## Data for this task
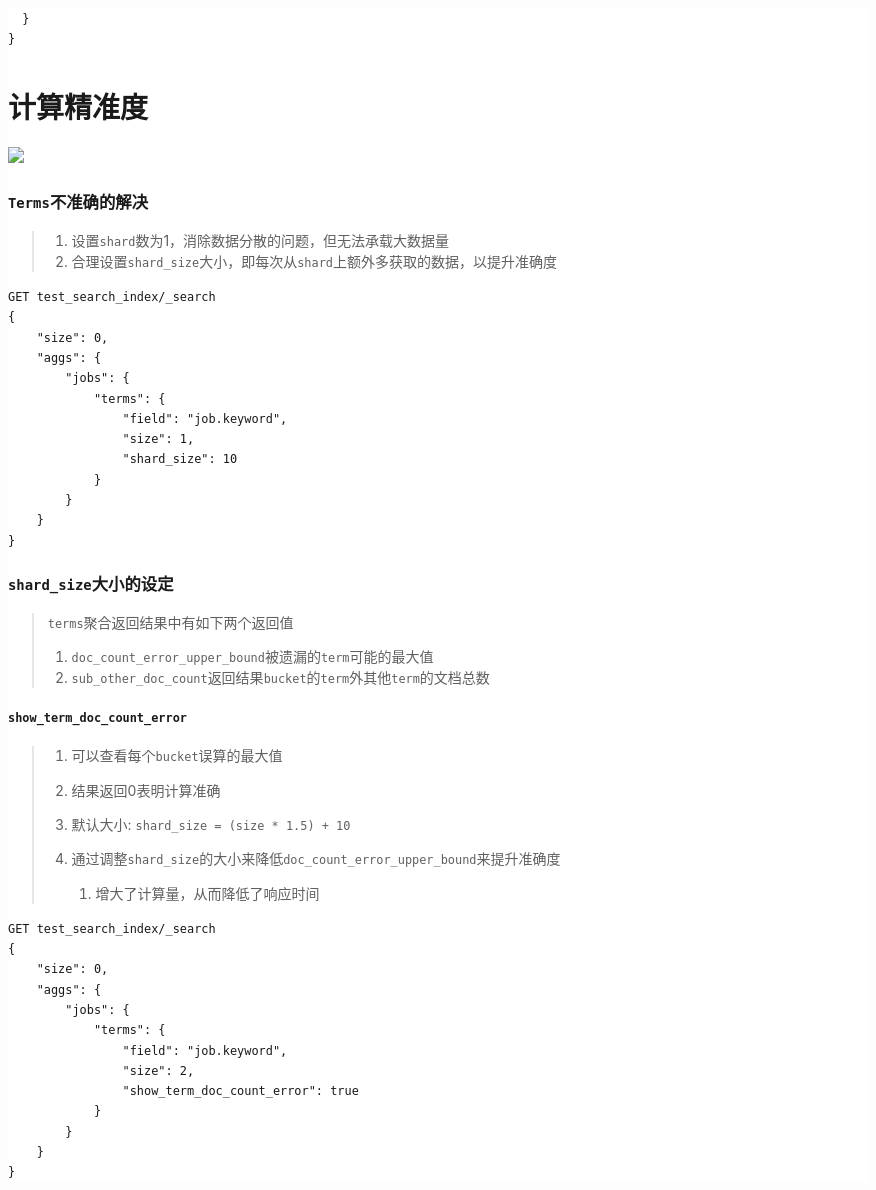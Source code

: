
 ```http
  }
}
```

# 计算精准度

![](/home/wangzheng/文档/notes/image/Terms并不永远准确.png)

### `Terms`不准确的解决

> 1. 设置`shard`数为1，消除数据分散的问题，但无法承载大数据量
> 2. 合理设置`shard_size`大小，即每次从`shard`上额外多获取的数据，以提升准确度

```http
GET test_search_index/_search
{
	"size": 0,
	"aggs": {
		"jobs": {
			"terms": {
				"field": "job.keyword",
				"size": 1,
				"shard_size": 10
			}
		}
	}
}
```

### `shard_size`大小的设定

> `terms`聚合返回结果中有如下两个返回值
>
> 1. `doc_count_error_upper_bound`被遗漏的`term`可能的最大值
> 2. `sub_other_doc_count`返回结果`bucket`的`term`外其他`term`的文档总数

#### `show_term_doc_count_error`

> 1. 可以查看每个`bucket`误算的最大值
>
> 2. 结果返回0表明计算准确
> 3. 默认大小: `shard_size = (size * 1.5) + 10`
> 4. 通过调整`shard_size`的大小来降低`doc_count_error_upper_bound`来提升准确度
>    1. 增大了计算量，从而降低了响应时间

```http
GET test_search_index/_search
{
	"size": 0,
	"aggs": {
		"jobs": {
			"terms": {
				"field": "job.keyword",
				"size": 2,
				"show_term_doc_count_error": true
			}
		}
	}
}
```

## Exercise requirements
Give every line above again exactly, omitting whatever pictures appear.

## Exercise result
Source code

:
 ```http
  }
}
```

# 计算精准度

![](/home/wangzheng/文档/notes/image/Terms并不永远准确.png)

### `Terms`不准确的解决

> 1. 设置`shard`数为1，消除数据分散的问题，但无法承载大数据量
> 2. 合理设置`shard_size`大小，即每次从`shard`上额外多获取的数据，以提升准确度

```http
GET test_search_index/_search
{
	"size": 0,
	"aggs": {
		"jobs": {
			"terms": {
				"field": "job.keyword",
				"size": 1,
				"shard_size": 10
			}
		}
	}
}
```

### `shard_size`大小的设定

> `terms`聚合返回结果中有如下两个返回值
>
> 1. `doc_count_error_upper_bound`被遗漏的`term`可能的最大值
> 2. `sub_other_doc_count`返回结果`bucket`的`term`外其他`term`的文档总数

#### `show_term_doc_count_error`

> 1. 可以查看每个`bucket`误算的最大值
>
> 2. 结果返回0表明计算准确
> 3. 默认大小: `shard_size = (size * 1.5) + 10`
> 4. 通过调整`shard_size`的大小来降低`doc_count_error_upper_bound`来提升准确度
>    1. 增大了计算量，从而降低了响应时间

```http
GET test_search_index/_search
{
	"size": 0,
	"aggs": {
		"jobs": {
			"terms": {
				"field": "job.keyword",
				"size": 2,
				"show_term_doc_count_error": true
			}
		}
	}
}
```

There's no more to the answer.